Trying to find a solution iteratively to this recurrence relation: $T(n) = 2T(n/2) + \log n $
$T(n) = 2^k T(n/2^k) + \sum_{i=0}^{k-1} 2^i \log \dfrac{n}{2^i} = n*1 + \sum_{i=0}^{k-1}2^i\log n - 2^i \log2^i \leq n + \log n \sum_{i=0}^{k-1} 2^i = n + \log n * (n-1) = O(n\log n)$
I obtain $O(n\log n)$ which is different from the result obtained using the Master Theorem: $O(n)$
Is it possible or I'm just doing it the wrong way?
Look at $T(2^k)$, you have $T(2^k)=2T(2^{k-1})+k=4T(2^{k-2})+k+2(k-1)$, following this general pattern you see $T(2^k)=2^kT(1)+\sum_{j=1}^k 2^j(k-j)$ (or something equal to that modulo a fencepost error that doesn't matter for the asymptotics).

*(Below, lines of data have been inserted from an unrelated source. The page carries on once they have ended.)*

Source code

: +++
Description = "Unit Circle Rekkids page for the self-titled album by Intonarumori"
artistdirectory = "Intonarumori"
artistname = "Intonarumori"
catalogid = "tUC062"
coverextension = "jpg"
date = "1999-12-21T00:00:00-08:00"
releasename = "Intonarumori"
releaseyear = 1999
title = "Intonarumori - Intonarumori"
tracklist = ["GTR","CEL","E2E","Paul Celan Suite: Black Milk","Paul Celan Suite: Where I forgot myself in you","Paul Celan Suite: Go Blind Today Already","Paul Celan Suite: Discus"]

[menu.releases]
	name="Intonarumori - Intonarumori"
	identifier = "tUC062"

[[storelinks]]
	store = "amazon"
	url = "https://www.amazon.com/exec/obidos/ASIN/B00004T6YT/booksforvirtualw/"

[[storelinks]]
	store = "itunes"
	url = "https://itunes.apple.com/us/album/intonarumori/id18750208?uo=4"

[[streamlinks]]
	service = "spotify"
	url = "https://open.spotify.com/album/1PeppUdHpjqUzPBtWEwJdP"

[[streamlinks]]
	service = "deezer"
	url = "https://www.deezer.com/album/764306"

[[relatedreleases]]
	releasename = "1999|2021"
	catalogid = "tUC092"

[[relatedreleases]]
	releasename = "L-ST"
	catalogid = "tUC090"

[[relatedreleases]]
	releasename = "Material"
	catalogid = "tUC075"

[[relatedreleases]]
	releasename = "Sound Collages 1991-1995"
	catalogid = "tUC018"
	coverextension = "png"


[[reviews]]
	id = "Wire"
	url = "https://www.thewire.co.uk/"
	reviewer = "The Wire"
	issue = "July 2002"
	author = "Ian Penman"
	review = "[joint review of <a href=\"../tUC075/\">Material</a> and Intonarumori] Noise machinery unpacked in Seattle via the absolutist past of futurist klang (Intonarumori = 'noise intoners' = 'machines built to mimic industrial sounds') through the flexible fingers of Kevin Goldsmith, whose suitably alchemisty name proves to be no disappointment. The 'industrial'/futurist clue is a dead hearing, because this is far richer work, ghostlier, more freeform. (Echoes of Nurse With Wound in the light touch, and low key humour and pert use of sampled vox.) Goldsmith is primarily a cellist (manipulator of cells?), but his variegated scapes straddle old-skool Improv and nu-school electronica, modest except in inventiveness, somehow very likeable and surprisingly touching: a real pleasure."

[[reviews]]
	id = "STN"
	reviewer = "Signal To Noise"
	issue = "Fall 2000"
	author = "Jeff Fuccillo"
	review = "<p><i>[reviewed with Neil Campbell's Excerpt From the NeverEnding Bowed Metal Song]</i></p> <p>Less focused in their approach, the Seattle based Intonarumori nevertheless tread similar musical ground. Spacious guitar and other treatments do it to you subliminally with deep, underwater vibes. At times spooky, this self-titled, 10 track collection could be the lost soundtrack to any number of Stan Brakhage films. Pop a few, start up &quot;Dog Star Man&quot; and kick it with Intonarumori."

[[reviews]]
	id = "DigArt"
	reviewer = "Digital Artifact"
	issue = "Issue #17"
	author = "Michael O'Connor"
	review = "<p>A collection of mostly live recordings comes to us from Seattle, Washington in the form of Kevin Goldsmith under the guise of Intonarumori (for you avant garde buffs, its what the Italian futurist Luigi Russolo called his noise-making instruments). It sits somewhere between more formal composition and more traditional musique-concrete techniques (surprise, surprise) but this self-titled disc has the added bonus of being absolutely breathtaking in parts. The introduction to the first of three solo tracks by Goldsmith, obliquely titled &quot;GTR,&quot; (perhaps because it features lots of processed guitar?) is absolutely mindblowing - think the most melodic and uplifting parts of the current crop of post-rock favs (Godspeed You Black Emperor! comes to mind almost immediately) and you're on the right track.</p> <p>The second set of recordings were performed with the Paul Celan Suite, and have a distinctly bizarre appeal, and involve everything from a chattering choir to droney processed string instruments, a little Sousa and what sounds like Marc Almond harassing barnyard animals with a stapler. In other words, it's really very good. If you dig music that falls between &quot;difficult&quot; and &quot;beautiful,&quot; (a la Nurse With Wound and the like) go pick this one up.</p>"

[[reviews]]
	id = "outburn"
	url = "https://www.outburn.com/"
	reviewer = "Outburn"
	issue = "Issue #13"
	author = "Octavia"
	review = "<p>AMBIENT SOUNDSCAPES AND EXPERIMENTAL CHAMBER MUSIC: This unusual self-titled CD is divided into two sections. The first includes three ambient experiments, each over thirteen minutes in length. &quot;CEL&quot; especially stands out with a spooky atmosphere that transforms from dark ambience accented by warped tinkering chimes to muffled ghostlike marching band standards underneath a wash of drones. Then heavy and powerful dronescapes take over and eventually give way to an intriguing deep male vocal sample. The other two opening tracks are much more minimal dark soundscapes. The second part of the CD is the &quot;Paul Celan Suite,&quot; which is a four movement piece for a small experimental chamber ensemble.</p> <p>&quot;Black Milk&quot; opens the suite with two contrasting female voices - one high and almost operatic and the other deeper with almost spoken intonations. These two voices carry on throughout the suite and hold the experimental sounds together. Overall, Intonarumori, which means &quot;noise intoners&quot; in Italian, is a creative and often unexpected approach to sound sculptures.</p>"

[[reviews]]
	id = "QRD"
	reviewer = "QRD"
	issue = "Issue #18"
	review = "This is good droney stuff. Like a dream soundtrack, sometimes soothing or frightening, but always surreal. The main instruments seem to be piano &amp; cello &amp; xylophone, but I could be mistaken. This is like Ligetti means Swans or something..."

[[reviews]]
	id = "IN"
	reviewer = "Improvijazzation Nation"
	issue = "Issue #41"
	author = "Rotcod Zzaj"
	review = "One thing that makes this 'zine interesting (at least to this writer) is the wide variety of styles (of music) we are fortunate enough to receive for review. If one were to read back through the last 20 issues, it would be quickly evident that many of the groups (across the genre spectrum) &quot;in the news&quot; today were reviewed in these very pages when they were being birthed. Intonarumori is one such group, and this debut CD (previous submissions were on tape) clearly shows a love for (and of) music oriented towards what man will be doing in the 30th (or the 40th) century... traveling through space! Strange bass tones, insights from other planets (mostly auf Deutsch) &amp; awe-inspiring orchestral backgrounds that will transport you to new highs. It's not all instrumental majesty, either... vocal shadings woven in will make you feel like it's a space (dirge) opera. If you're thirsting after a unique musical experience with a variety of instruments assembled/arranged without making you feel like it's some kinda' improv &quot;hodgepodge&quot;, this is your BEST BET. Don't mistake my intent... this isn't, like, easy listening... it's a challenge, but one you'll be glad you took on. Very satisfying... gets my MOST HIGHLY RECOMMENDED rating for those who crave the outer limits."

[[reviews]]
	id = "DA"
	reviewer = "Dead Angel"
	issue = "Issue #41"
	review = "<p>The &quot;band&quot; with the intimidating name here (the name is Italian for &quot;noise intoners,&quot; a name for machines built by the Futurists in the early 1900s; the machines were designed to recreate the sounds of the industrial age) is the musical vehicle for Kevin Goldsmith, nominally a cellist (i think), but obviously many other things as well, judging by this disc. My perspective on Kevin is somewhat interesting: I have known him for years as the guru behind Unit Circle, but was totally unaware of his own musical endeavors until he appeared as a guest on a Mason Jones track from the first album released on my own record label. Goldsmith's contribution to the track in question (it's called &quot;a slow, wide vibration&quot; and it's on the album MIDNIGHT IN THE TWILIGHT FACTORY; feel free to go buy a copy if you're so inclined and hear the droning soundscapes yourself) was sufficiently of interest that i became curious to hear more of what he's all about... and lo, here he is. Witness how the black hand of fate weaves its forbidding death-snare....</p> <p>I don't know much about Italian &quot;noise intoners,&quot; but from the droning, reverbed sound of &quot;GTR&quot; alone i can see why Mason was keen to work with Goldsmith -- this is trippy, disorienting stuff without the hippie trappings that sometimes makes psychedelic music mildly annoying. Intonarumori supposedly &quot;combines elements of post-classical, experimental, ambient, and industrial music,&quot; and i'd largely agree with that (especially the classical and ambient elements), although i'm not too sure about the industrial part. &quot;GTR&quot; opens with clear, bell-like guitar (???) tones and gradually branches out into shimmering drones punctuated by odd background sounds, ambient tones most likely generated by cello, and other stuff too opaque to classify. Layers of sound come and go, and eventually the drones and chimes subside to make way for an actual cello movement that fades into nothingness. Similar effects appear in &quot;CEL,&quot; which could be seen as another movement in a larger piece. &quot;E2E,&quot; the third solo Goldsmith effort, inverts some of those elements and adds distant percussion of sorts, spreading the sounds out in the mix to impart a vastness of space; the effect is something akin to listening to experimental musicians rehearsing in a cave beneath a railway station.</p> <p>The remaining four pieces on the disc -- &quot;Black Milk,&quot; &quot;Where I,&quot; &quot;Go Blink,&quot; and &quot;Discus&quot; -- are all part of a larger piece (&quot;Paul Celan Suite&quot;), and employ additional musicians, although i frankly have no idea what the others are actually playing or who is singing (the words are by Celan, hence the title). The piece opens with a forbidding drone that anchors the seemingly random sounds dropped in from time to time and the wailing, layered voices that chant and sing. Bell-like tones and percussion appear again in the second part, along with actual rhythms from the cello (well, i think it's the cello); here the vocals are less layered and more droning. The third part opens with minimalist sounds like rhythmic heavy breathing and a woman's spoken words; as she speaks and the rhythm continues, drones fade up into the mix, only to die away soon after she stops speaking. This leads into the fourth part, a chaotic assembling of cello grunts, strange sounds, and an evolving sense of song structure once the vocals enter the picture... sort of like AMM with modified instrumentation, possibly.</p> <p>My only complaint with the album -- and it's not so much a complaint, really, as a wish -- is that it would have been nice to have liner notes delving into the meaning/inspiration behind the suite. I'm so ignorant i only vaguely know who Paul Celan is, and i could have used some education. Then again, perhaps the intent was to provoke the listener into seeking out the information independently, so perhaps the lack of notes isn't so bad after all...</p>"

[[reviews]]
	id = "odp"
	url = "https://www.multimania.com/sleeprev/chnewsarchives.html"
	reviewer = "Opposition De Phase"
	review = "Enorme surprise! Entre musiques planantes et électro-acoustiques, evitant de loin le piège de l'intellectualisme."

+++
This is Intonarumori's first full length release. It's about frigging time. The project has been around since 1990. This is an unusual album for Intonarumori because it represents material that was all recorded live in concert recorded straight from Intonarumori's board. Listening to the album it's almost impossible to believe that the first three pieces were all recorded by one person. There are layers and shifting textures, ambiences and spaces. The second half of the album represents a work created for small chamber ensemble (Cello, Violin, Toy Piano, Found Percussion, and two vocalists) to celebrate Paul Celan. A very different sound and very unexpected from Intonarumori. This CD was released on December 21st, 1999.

You can change variables to $i=k-j$ so that $j=k-i$, so you have $2^k \sum_{i=0}^{k-1} i 2^{-i}$ whose dominant term is proportional to $2^k$.
Your mistake appears to be caused by too bluntly estimating the sum, since it is true that $\sum_{j=1}^k 2^j k$ scales like $O(n\log(n))$. But in some sense "most" of this sum is cancelled out by the $-j$ part.